◆ TRY IT ◆
Each line at or after the one containing "of large-scale brain" should be transcribed exactly, up to and including the final line of the data.

╭─ INFORMATION

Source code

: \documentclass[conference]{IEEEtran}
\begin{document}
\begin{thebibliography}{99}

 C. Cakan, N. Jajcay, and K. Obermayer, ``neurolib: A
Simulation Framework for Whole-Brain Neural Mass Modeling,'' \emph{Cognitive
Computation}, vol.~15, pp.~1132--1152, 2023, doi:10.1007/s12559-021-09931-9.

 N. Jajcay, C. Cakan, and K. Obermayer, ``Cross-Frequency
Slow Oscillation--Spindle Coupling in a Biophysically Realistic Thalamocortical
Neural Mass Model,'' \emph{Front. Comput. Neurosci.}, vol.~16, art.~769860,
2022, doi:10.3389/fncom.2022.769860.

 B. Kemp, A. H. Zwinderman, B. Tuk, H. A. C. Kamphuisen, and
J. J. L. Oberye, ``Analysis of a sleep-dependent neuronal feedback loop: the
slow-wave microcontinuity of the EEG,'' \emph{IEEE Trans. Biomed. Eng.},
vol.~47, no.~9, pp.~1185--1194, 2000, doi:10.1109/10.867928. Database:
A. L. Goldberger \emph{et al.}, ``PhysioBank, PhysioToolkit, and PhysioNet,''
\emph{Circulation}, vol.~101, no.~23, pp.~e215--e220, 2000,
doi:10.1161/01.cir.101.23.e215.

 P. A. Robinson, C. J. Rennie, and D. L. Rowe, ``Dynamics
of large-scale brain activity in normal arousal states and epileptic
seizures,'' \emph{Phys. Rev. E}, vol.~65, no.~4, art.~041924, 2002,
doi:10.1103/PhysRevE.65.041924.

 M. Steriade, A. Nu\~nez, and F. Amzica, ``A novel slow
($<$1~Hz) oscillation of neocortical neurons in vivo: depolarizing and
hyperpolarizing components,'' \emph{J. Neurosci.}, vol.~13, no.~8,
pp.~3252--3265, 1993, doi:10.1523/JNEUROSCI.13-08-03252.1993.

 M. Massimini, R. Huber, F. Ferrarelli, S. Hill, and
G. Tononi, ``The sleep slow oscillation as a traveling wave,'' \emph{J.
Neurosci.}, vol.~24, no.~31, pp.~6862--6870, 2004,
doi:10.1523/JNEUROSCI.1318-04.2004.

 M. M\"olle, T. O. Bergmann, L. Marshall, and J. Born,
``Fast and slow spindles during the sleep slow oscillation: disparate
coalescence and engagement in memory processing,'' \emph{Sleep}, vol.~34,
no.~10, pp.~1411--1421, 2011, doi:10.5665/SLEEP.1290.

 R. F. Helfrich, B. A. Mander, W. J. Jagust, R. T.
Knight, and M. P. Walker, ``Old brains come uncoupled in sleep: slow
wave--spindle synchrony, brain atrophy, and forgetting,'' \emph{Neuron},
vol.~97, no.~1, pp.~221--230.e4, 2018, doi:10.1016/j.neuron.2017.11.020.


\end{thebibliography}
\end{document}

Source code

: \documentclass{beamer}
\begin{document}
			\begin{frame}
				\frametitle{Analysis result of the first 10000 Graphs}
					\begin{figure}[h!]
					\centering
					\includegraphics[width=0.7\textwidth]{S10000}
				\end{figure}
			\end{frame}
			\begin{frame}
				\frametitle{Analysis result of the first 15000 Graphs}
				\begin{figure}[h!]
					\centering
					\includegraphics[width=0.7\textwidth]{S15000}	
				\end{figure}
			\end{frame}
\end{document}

╰─

◆ WRITTEN RESPONSE ◆
of large-scale brain activity in normal arousal states and epileptic
seizures,'' \emph{Phys. Rev. E}, vol.~65, no.~4, art.~041924, 2002,
doi:10.1103/PhysRevE.65.041924.

 M. Steriade, A. Nu\~nez, and F. Amzica, ``A novel slow
($<$1~Hz) oscillation of neocortical neurons in vivo: depolarizing and
hyperpolarizing components,'' \emph{J. Neurosci.}, vol.~13, no.~8,
pp.~3252--3265, 1993, doi:10.1523/JNEUROSCI.13-08-03252.1993.

 M. Massimini, R. Huber, F. Ferrarelli, S. Hill, and
G. Tononi, ``The sleep slow oscillation as a traveling wave,'' \emph{J.
Neurosci.}, vol.~24, no.~31, pp.~6862--6870, 2004,
doi:10.1523/JNEUROSCI.1318-04.2004.

 M. M\"olle, T. O. Bergmann, L. Marshall, and J. Born,
``Fast and slow spindles during the sleep slow oscillation: disparate
coalescence and engagement in memory processing,'' \emph{Sleep}, vol.~34,
no.~10, pp.~1411--1421, 2011, doi:10.5665/SLEEP.1290.

 R. F. Helfrich, B. A. Mander, W. J. Jagust, R. T.
Knight, and M. P. Walker, ``Old brains come uncoupled in sleep: slow
wave--spindle synchrony, brain atrophy, and forgetting,'' \emph{Neuron},
vol.~97, no.~1, pp.~221--230.e4, 2018, doi:10.1016/j.neuron.2017.11.020.


\end{thebibliography}
\end{document}

Source code

: \documentclass{beamer}
\begin{document}
			\begin{frame}
				\frametitle{Analysis result of the first 10000 Graphs}
					\begin{figure}[h!]
					\centering
					\includegraphics[width=0.7\textwidth]{S10000}
				\end{figure}
			\end{frame}
			\begin{frame}
				\frametitle{Analysis result of the first 15000 Graphs}
				\begin{figure}[h!]
					\centering
					\includegraphics[width=0.7\textwidth]{S15000}	
				\end{figure}
			\end{frame}
\end{document}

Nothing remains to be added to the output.